Back from the dead: carbon tariff plan for EU imports
The row over including the greenhouse gas emissions from civil aviation under the European Union’s Emissions Trading Scheme (EU-ETS) notwithstanding, France’s new government wants to the EU to impose a carbon tax on goods imported from outside Europe.
The idea is not new, having originally been floated by the European Commission in 2008 and championed by former French President Nicolas Sarkozy ahead of the 2009 Copenhagen climate summit.
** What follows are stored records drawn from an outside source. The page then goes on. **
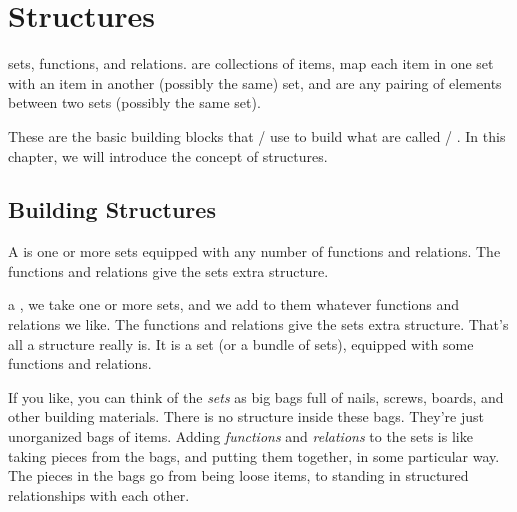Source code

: \documentclass[../../../main.tex]{subfiles}
\begin{document}
\chapter{Structures}
\label{ch:structures}

 sets, functions, and relations.  are collections of items,  map each item in one set with an item in another (possibly the same) set, and  are any pairing of elements between two sets (possibly the same set). 

These are the basic building blocks that \mathers/ use to build what are called \mathical/ . In this chapter, we will introduce the concept of structures.


\section{Building Structures}

\begin{terminology}
  A  is one or more sets equipped with any number of functions and relations. The functions and relations give the sets extra structure.
\end{terminology}

 a , we take one or more sets, and we add to them whatever functions and relations we like. The functions and relations give the sets extra structure. That's all a structure really is. It is a set (or a bundle of sets), equipped with some functions and relations.

\begin{aside}
  \begin{remark}
    If you like, you can think of the \emph{sets} as big bags full of nails, screws, boards, and other building materials. There is no structure inside these bags. They're just unorganized bags of items. Adding \emph{functions} and \emph{relations} to the sets is like taking pieces from the bags, and putting them together, in some particular way. The pieces in the bags go from being loose items, to standing in structured relationships with each other.
  \end{remark}
\end{aside}
\end{document}

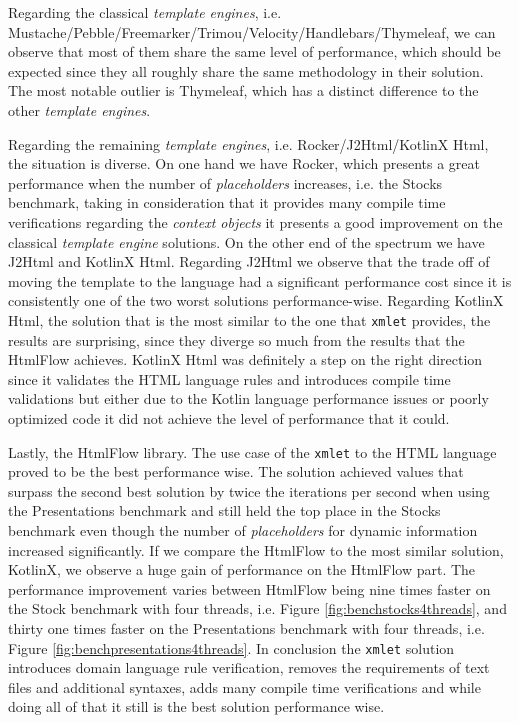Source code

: \noindent
Regarding the classical \textit{template engines}, i.e. Mustache/Pebble/Freemarker/Trimou/Velocity/Handlebars/Thymeleaf, we can observe that most of them share the same level of performance, which should be expected since they all roughly share the same methodology in their solution. The most notable outlier is Thymeleaf, which has a distinct difference to the other \textit{template engines}.

\noindent
Regarding the remaining \textit{template engines}, i.e. Rocker/J2Html/KotlinX Html, the situation is diverse. On one hand we have Rocker, which presents a great performance when the number of \textit{placeholders} increases, i.e. the Stocks benchmark, taking in consideration that it provides many compile time verifications regarding the \textit{context objects} it presents a good improvement on the classical \textit{template engine} solutions. On the other end of the spectrum we have J2Html and KotlinX Html. Regarding J2Html we observe that the trade off of moving the template to the language had a significant performance cost since it is consistently one of the two worst solutions performance-wise. Regarding KotlinX Html, the solution that is the most similar to the one that \texttt{xmlet} provides, the results are surprising, since they diverge so much from the results that the HtmlFlow achieves. KotlinX Html was definitely a step on the right direction since it validates the \ac{HTML} language rules and introduces compile time validations but either due to the Kotlin language performance issues or poorly optimized code it did not achieve the level of performance that it could.

\noindent
Lastly, the HtmlFlow library. The use case of the \texttt{xmlet} to the \ac{HTML} language proved to be the best performance wise. The solution achieved values that surpass the second best solution by twice the iterations per second when using the Presentations benchmark and still held the top place in the Stocks benchmark even though the number of \textit{placeholders} for dynamic information increased significantly. If we compare the HtmlFlow to the most similar solution, KotlinX, we observe a huge gain of performance on the HtmlFlow part. The performance improvement varies between HtmlFlow being nine times faster on the Stock benchmark with four threads, i.e. Figure \ref{fig:benchstocks4threads}, and thirty one times faster on the Presentations benchmark with four threads, i.e. Figure \ref{fig:benchpresentations4threads}. In conclusion the \texttt{xmlet} solution introduces domain language rule verification, removes the requirements of text files and additional syntaxes, adds many compile time verifications and while doing all of that it still is the best solution performance wise.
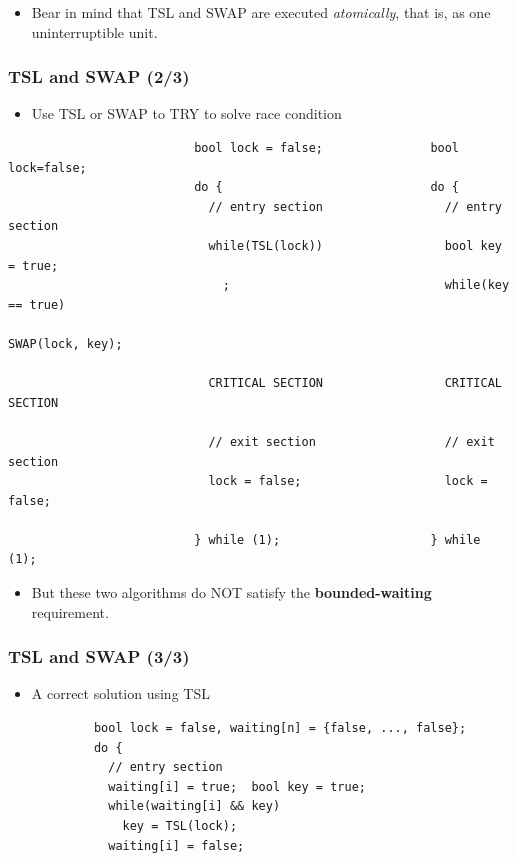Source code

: \documentclass[CJKutf8,xcolor=pdftex,dvipsnames,table]{beamer}
\begin{document}
\begin{CJK*}{UTF8}{song}
\begin{frame}[fragile]
  \pause

  \begin{itemize}
  \item{Bear in mind that TSL and SWAP are executed \emph{atomically}, that is, as one uninterruptible unit.}
  \end{itemize}
\end{frame}

  \begin{frame}[fragile]
  \frametitle{TSL and SWAP (2/3)} \pause
  \begin{itemize}
  \item{Use TSL or SWAP to TRY to solve race condition} \pause
  \end{itemize}

\begin{lstlisting}
						  bool lock = false;               bool lock=false;
						  do {                             do {
						    // entry section                 // entry section
						    while(TSL(lock))                 bool key = true;
						      ;                              while(key == true)
						                                       SWAP(lock, key);

						    CRITICAL SECTION                 CRITICAL SECTION

						    // exit section                  // exit section
						    lock = false;                    lock = false;

						  } while (1);                     } while (1);
\end{lstlisting}

  \pause

  \begin{itemize}
  \item{But these two algorithms do NOT satisfy the \textbf{bounded-waiting} requirement.}
  \end{itemize}
\end{frame}

  \begin{frame}[fragile]
  \frametitle{TSL and SWAP (3/3)} \pause
  \begin{itemize}
  \item{A correct solution using TSL} \pause
  \end{itemize}

\begin{lstlisting}
            bool lock = false, waiting[n] = {false, ..., false};
            do {
              // entry section
              waiting[i] = true;  bool key = true;
              while(waiting[i] && key)
                key = TSL(lock);
              waiting[i] = false;


\end{lstlisting}
\end{frame}
\end{CJK*}
\end{document}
At the time it was dismissed as being overtly protectionist.
France’s the newly appointed Minister for Industrial Revival, Arnaud Montebourg, a fierce campaigner against globalization, used his first interview in office to outline the plans he said would protect Europe’s industry from competitors in countries such as China, which have no equivalent to the EU’s CO2 emissions limits.
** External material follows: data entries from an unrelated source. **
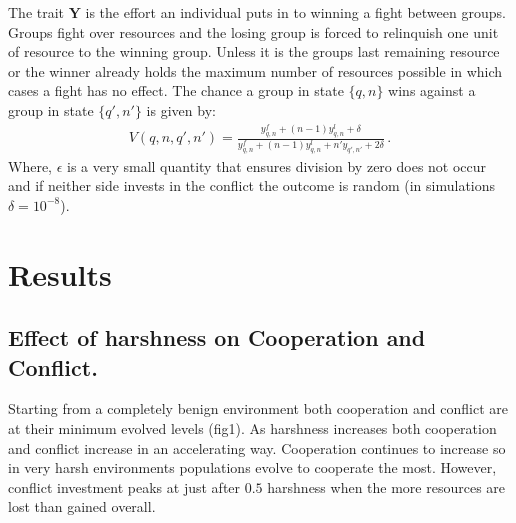 The trait $\mathbf{Y}$ is the effort an individual puts in to winning a fight between groups. Groups fight over resources and the losing group is forced to relinquish one unit of resource to the winning group. Unless it is the groups last remaining resource or the winner already holds the maximum number of resources possible in which cases a fight has no effect. The chance a group in state $\{q,n\}$ wins against a group in state $\{q',n'\}$ is given by:
\begin{align}
    V(q, n, q', n') = \frac{y^f_{q,n} + (n-1)y^l_{q,n} + \delta}{y^f_{q,n} + (n-1)y^l_{q,n} + n'y_{q',n'} + 2\delta}\,.
\end{align}
Where, $\epsilon$ is a very small quantity that ensures division by zero does not occur and if neither side invests in the conflict the outcome is random (in simulations $\delta = 10^{-8}$). 

\section{Results}
\subsection{Effect of harshness on Cooperation and Conflict.}
Starting from a completely benign environment both cooperation and conflict are at their minimum evolved levels (fig1). As harshness increases both cooperation and conflict increase in an accelerating way. Cooperation continues to increase so in very harsh environments populations evolve to cooperate the most. However, conflict investment peaks at just after $0.5$ harshness when the more resources are lost than gained overall.  


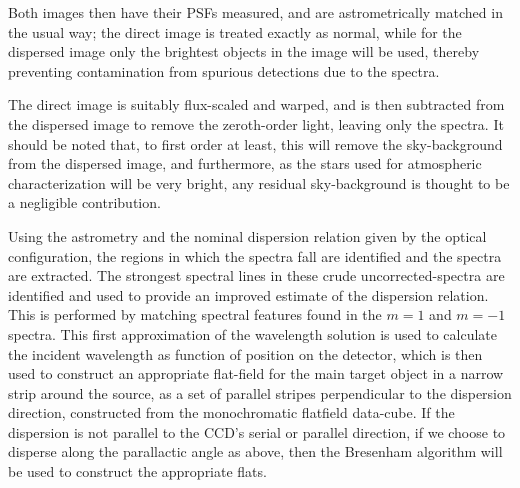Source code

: Both images then have their PSFs measured, and are astrometrically matched in the usual way; the direct image is treated exactly as normal, while for the dispersed image only the brightest objects in the image will be used, thereby preventing contamination from spurious detections due to the spectra.

The direct image is suitably flux-scaled and warped, and is then subtracted from the dispersed image to remove the zeroth-order light, leaving only the spectra. It should be noted that, to first order at least, this will remove the sky-background from the dispersed image, and furthermore, as the stars used for atmospheric characterization will be very bright, any residual sky-background is thought to be a negligible contribution.

Using the astrometry and the nominal dispersion relation given by the optical configuration, the regions in which the spectra fall are identified and the spectra are extracted. The strongest spectral lines in these crude uncorrected-spectra are identified and used to provide an improved estimate of the dispersion relation. This is performed by matching spectral features found in the $m=1$ and $m=-1$ spectra. This first approximation of the wavelength solution is used to calculate the incident wavelength as function of position on the detector, which is then used to construct an appropriate flat-field for the main target object in a narrow strip around the source, as a set of parallel stripes perpendicular to the dispersion direction, constructed from the monochromatic flatfield data-cube. If the dispersion is not parallel to the CCD's serial or parallel direction, \ie if we choose to disperse along the parallactic angle as above, then the Bresenham algorithm will be used to construct the appropriate flats.

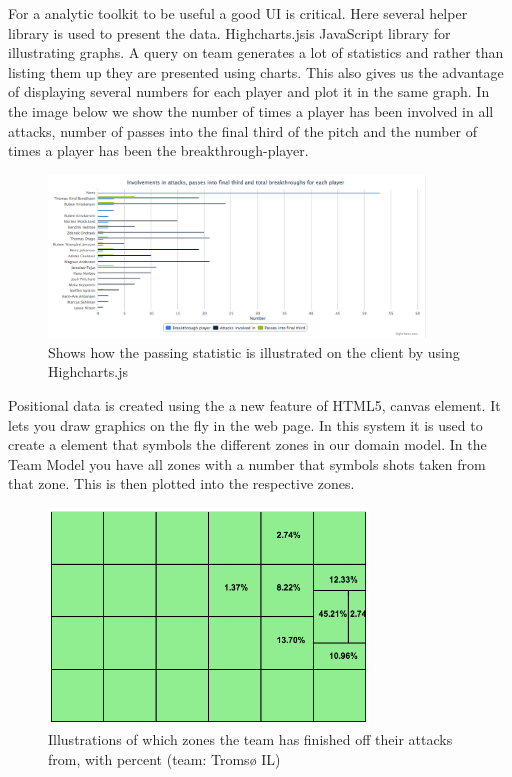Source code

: For a analytic toolkit to be useful a good UI is critical. Here several helper library is used to present the data. Highcharts.js\footnotemark is JavaScript library for illustrating graphs. A query on team generates a lot of statistics and rather than listing them up they are presented using charts. This also gives us the advantage of displaying several numbers for each player and plot it in the same graph. In the image below we show the number of times a player has been involved in all attacks, number of passes into the final third of the pitch and the number of times a player has been the breakthrough-player.


\begin{figure}[ht!]
\centering
\includegraphics[width=100mm]{images/general/chart_passes.png}
\caption{Shows how the passing statistic is illustrated on the client by using Highcharts.js}
\label{overflow}
\end{figure}

Positional data is created using the a new feature of HTML5, canvas element. It lets you draw graphics on the fly in the web page. In this system it is used to create a element that symbols the different zones in our domain model. In the Team Model you have all zones with a number that symbols shots taken from that zone. This is then plotted into the respective zones.

\begin{figure}[ht!]
\centering
\includegraphics[width=85mm]{images/general/finishing_zones.png}
\caption{Illustrations of which zones the team has finished off their attacks from, with percent (team: Tromsø IL)}
\label{overflow}
\end{figure}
Speaking on French public television, Montebourg claimed the idea is “already on the agenda of the European Commission".
France has circulated a briefing note to the EU explaining the scheme, rebranded as the "carbon inclusion mechanism", which would require importers of goods manufactured outside Europe to buy carbon permits from the EU-ETS.
To face down claims of protectionism, Paris said the revenues raised could be used to fund low-carbon projects in developing countries. EU-ETS revenue from the aviation industry will flows into the coffers of EU member states.
It remains to be seen, however, whether the current proposal will make anymore headway than its predecessor did in 2008-9. In his TV interview, Montebourg expressed confidence that mindsets were changing in Europe following the financial and sovereign debt crises.
The European Commission appeared to bow to French pressure earlier this year when it tabled plans earlier requesting "reciprocity" in trade deals with foreign nations such as China."The European Union will have to revise its totally liberal doctrine which is to say that it is forbidden to favor local industry," Montebourg said.